Con la forza evocativa di un brindisi che inaugura un nuovo cammino, l’apertura dell’anno sociale 2025-26 si è svolta all’insegna dell’Argentina e dei suoi vini. Lunedì 15 settembre, nelle sale prestigiose dell’Hotel Rome Cavalieri, si è svolta una giornata indimenticabile dedicata al patrimonio vitivinicolo di questa terra, grazie alla collaborazione con gli amici di Via dell’Abbondanza, da oltre vent’anni ambasciatrice instancabile del meglio dell'enologia argentina.
Il pubblico presente ha avuto l’opportunità di intraprendere un ideale viaggio sensoriale tra le vigne che si estendono ai piedi delle maestose Ande, esplorando territori di altitudini estreme e terroir di straordinaria vocazione. Questi vigneti, capaci di dare vita a vini di rara eleganza e intensità, sono il risultato di un equilibrio perfetto tra natura e passione.
Un grande banco d’assaggio, con oltre venti cantine protagoniste, ha offerto una panoramica affascinante delle molteplici interpretazioni di Malbec e di altre varietà autoctone delle diverse regioni, rivelando la ricchezza e la diversità di questa terra vitivinicola. È stato un momento di autentica scoperta, di emozioni condivise e di un amore profondo per il vino, simbolo di un legame che si rinnova e si rafforza nel tempo, unendo due mondi lontani ma così vicini nel cuore e nella cultura.

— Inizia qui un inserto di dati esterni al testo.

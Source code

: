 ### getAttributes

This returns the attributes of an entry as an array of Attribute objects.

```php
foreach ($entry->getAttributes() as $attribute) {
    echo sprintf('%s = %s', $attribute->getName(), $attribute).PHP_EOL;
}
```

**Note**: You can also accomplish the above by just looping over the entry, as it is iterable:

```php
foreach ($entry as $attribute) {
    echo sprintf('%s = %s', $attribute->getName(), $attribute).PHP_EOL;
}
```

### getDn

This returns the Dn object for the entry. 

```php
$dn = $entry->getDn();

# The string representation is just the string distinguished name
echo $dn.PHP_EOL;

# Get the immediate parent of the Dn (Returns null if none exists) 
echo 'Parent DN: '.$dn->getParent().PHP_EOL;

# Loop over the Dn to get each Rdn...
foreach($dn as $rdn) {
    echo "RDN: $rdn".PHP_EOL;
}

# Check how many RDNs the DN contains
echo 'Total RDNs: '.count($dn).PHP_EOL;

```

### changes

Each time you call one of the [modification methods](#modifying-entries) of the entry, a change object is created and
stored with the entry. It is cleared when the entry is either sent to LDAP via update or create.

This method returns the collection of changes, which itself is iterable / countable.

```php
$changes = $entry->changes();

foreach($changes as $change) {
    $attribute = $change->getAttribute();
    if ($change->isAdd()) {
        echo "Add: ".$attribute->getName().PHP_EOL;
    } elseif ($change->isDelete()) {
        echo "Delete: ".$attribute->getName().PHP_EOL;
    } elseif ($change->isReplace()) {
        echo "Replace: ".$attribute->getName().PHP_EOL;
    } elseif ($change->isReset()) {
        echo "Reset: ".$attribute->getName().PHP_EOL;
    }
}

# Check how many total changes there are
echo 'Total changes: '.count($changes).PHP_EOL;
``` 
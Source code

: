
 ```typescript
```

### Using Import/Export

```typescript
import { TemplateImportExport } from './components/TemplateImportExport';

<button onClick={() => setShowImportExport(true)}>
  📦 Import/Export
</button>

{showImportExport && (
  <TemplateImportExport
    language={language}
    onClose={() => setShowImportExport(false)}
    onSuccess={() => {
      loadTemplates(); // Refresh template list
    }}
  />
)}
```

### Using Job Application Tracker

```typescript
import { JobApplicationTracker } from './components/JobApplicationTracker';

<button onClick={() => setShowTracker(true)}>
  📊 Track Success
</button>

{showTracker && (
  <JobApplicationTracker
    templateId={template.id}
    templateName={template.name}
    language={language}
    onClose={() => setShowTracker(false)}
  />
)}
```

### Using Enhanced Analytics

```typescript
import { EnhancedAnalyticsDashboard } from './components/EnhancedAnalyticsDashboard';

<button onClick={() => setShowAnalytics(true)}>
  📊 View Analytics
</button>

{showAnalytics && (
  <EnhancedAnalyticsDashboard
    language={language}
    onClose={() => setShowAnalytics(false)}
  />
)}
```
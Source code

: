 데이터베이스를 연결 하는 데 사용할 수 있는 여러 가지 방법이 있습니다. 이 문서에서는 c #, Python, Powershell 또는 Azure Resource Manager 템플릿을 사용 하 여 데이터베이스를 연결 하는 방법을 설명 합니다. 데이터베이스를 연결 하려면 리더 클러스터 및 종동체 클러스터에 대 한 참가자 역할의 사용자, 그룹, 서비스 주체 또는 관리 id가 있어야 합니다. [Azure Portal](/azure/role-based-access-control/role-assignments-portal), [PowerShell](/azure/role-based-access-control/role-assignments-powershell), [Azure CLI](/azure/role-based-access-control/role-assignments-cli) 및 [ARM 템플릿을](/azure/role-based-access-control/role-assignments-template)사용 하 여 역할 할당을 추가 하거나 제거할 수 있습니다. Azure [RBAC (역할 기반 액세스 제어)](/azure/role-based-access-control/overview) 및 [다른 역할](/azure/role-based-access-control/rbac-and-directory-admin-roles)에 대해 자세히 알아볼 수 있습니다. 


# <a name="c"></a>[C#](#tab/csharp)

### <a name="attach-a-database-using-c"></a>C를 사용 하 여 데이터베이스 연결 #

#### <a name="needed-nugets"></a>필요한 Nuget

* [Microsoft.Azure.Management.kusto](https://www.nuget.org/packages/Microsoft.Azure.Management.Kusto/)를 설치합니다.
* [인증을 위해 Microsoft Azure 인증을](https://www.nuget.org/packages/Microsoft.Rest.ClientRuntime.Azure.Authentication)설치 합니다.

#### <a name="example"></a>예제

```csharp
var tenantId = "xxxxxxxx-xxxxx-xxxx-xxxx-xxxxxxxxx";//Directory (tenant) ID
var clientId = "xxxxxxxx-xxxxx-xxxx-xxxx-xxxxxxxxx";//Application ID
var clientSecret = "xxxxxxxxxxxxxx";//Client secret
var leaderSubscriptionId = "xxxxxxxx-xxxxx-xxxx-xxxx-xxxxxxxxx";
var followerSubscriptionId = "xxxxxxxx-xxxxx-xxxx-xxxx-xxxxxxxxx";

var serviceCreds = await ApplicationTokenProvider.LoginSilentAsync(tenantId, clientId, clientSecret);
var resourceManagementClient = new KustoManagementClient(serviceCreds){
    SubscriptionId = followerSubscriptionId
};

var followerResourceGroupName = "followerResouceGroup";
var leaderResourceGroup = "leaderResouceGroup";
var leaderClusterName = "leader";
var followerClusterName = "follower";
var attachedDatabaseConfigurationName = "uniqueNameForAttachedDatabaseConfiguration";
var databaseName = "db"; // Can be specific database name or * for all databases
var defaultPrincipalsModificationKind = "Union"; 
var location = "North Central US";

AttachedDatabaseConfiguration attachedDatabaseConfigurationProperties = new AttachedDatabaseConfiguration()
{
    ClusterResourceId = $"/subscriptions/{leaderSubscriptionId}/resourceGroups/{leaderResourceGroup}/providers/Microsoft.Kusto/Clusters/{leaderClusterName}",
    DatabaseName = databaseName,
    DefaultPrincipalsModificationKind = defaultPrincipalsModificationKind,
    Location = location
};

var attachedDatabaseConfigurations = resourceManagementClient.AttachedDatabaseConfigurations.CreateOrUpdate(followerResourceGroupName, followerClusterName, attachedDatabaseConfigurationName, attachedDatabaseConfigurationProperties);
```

Il momento più atteso è stato senza dubbio il seminario di degustazione, sotto la guida dell’enologo argentino Guillermo Pontis e del docente della Fondazione italiana Sommelier Luciano Mallozzi, che ha visto protagoniste due tra le cantine più rappresentative della scena argentina: Enemigo Wines e Catena Zapata.
Dieci etichette hanno scandito un percorso di rara profondità, capace di raccontare la storia, la ricerca e la visione di due realtà che oggi incarnano l’anima più autentica e contemporanea del vino argentino. Un’esperienza che ha lasciato nei calici, e nella memoria dei presenti, la traccia viva di un Paese che parla al mondo con un linguaggio universale.
È stata l’occasione non solo per scoprire il volto contemporaneo del vino argentino, ma anche per tornare indietro nel tempo, dove tutto ebbe inizio.




La vite non apparteneva alla tradizione agricola del Sud America: fu introdotta nel XVI secolo dai colonizzatori spagnoli e dai missionari gesuiti, che portarono con sé talee destinate a fornire il “Sangue di Cristo” durante le celebrazioni liturgiche. Si racconta che già nel 1556 padre Cedrón piantò i primi vigneti argentini lungo le sponde del Rio de la Plata. Da quelle piantagioni, affidate alla tenacia di terreni caldi e aridi, nacquero le prime uve di identità sudamericana: la varietà Criolla, pilastro della viticoltura argentina per oltre tre secoli, fino all’emergere di incroci spontanei come il Torrontés, oggi considerato il vitigno bandiera bianco dell’Argentina nelle sue tre varianti: Riojano, Sanjuanino e Mendocino.
Ma il vero slancio arrivò tra XIX e XX secolo, quando le ondate di immigrati, soprattutto italiani e francesi, portarono energia, competenze, conoscenze, tradizioni enologiche e nuovi vitigni. Tra loro, l’agronomo Michel Aimé Pouget che nel 1853 introdusse in Argentina il Cabernet Sauvignon, Merlot e soprattutto il Malbec.
Originario della regione di Cahors in Francia, questo vitigno ha storicamente prodotto vini caratterizzati da austerità, colore intenso e profondità, noti come i "vini neri di Cahors".
Difficile da coltivare, fragile di fronte alle malattie e poco amato dai grandi châteaux bordolesi, è stato spesso trascurato e impiegato solo marginalmente nei tagli. Per lungo tempo sembrava destinato a rimanere nell'ombra, relegato a un ruolo secondario nel panorama vinicolo.
In Argentina ha trovato la sua rinascita: una seconda vita che profuma di destino. Ai piedi delle Ande ha scoperto la sua terra d’elezione, dove il clima secco, le altitudini vertiginose e i suoli generosi hanno saputo esaltarne le qualità più intime. Qui si è trasformato! Da vino cupo e severo a inno di luce e colore, vellutato e avvolgente, ricco di frutto, con tannini più gentili e una profondità che racconta l’anima di paesaggi sconfinati, trasformandosi in emblema nazionale.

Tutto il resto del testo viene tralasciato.